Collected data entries

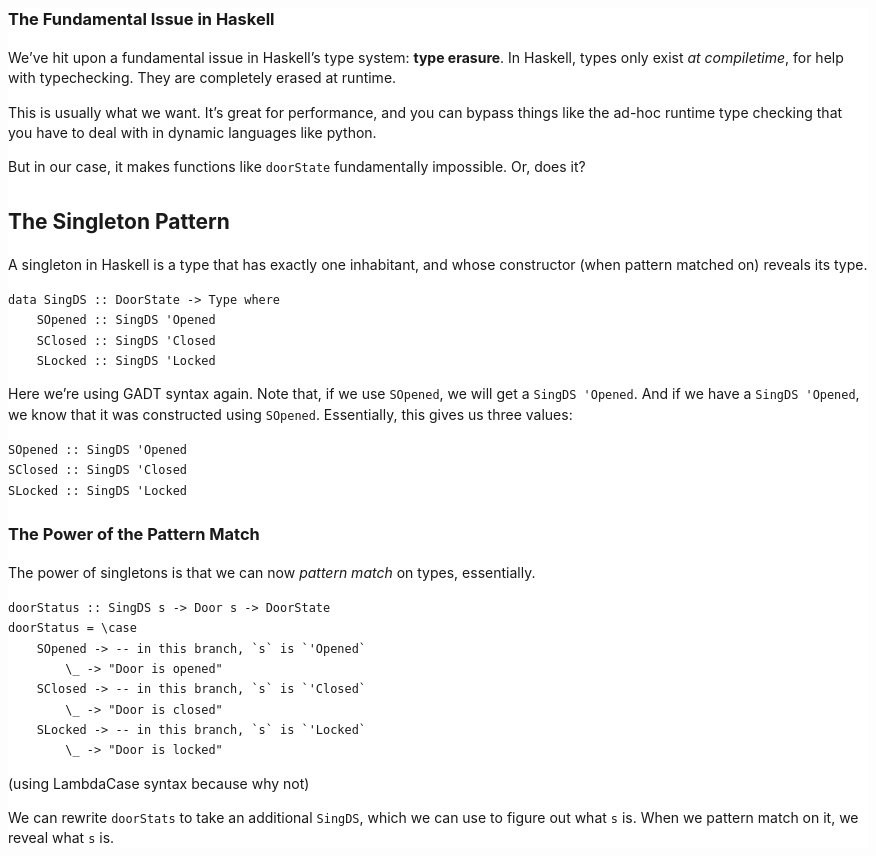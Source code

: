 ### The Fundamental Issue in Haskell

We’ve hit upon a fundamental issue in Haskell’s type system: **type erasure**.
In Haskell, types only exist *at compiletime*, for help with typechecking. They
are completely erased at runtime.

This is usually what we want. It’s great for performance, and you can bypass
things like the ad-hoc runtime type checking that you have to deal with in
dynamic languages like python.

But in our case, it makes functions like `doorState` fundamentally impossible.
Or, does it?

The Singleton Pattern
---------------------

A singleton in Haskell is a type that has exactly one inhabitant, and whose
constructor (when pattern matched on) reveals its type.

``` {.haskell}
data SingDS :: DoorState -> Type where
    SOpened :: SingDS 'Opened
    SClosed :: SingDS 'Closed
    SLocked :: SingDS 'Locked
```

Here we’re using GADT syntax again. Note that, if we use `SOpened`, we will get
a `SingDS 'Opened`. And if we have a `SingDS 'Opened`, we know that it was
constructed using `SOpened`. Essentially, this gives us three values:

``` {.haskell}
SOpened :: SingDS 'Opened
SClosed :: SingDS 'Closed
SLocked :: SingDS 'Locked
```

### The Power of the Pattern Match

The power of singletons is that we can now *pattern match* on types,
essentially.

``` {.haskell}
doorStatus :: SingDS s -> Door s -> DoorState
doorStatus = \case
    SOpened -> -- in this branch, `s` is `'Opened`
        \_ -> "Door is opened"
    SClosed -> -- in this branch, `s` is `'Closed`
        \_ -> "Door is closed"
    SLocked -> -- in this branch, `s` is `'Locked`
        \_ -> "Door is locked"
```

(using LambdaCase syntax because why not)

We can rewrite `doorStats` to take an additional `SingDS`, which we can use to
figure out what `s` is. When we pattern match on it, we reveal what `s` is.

Work request: Here the output must be the lines above from the line with "But in our case, it" to the line with "constructor (when pattern", both included, duplicated word for word and nothing else.

Reply:
But in our case, it makes functions like `doorState` fundamentally impossible.
Or, does it?

The Singleton Pattern
---------------------

A singleton in Haskell is a type that has exactly one inhabitant, and whose
constructor (when pattern matched on) reveals its type.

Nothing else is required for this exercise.